When you have an autoimmune disease, special diets are going to be a topic that comes up over and over again. People with autoimmune diseases often have special dietary needs and limitations.

With my disease (pemphigus), certain dietary restrictions have been recommended to prevent pain/irritation and further flaring of oral ulcer symptoms. However, there is no known dietary trigger for the initial onset of pemphigus, and there’s no specific diet that can treat and/or cure pemphigus.

If you’re just getting started and looking for information, the IPPF (International Pemphigus and Pemphigoid Foundation) has a great nutrition page.

My diet has been a process of trial and error. I change things up and adapt depending on how badly my symptoms are flaring. I actually followed a pemphigus-friendly diet long before my diagnosis. My mouth just couldn’t tolerate anything beyond gentle food.

Even when my symptoms aren’t flaring, my mouth still hurts. A good day just means I have fewer and less angry ulcers. But, my mouth has not been free of ulcers, sores, and erosions for almost two years now. It’s life altering and disruptive and impacts me physically and socially. I’ve had to decline lots of invitations to events and pass on dinners out with friends. I can’t grab a quick lunch when I’m working on campus anymore. I have to think about everything I put into my mouth.

For me, the most challenging foods are spicy, tangy, dry, sticky, chewy, crunchy, and rough. So many foods fall under this umbrella. It’s depressing and dauting sometimes, because I so love to cook and eat! I do fine with coffee and tea. Mint is not really an issue. I can eat cooked tomatoes in moderation. A lot of people with pemphigus can’t.

Food for a Flare

The photo grid below is fairly representative of my peak-symptom pemphigus eating. I showed a couple smoothies before they were processed down, so you can get the idea of what went into the mix!

Food for flares is always smooth and bland. It’s not fun. You get to the point that you feel like you’re eating baby food. Sometimes even the bland and smooth food hurts to eat.

When my symptoms have been at their worst, there have been stretches of time I wasn’t able to eat anything that required chewing.

During those times, my diet was limited to blended soups, smoothies, and soft-cooked pasta and pureed vegetables. I try to focus on whole foods that have lots of vitamins, minerals, and calories. Instead of milk, I used heavy cream. I use lots of butter and avocados. I put extra melted cheese on dishes. Undesired weight loss is common for people with pemphigus.
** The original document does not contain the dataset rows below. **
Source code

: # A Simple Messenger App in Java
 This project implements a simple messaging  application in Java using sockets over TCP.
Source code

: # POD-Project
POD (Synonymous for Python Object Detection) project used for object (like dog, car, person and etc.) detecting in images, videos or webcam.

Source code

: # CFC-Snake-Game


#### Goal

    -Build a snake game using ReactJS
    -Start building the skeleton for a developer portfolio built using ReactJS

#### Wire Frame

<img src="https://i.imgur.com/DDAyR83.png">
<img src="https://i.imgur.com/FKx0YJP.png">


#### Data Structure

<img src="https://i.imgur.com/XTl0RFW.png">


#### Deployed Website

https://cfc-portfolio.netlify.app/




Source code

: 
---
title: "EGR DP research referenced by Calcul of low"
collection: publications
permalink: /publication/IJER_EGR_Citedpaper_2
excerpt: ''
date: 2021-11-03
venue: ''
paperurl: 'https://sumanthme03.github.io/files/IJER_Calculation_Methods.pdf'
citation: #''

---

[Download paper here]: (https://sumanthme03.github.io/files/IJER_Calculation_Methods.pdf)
I also pack tons of vegetables and fruits into my smoothies. I try to limit added sugar and eat adequate protein. I’m always focused on nourishing myself with healthy food, even though it’s incredibly challenging.

Food for Less Painful Times

During less painful times, I can usually chew and swallow with only minor discomfort, as long as I take small bites and go slowly. I still try to avoid tougher cuts of meat. For example, I eat more chicken thighs than chicken breasts. I eat a lot of shellfish because it’s so tender and juicy. I steam vegetables longer and I bake a lot of my fruit. Watermelon and cucumbers seem to be well tolerated. When my symptoms are better, I prefer to eat chunkier soups than I do during a flare.

Someday…

I am hoping when I get to remission, I can eat more freely – maybe even like I used to before pemphigus.

I miss eating raw berries and tart clementines. I miss big crunchy salads with vinegary dressing and olives on top! I dream of salt and vinegar almonds or biting into a crusty piece of French bread. Don’t even get me started on tacos! There are so many things I miss! It would be a miracle to be able to eat them again.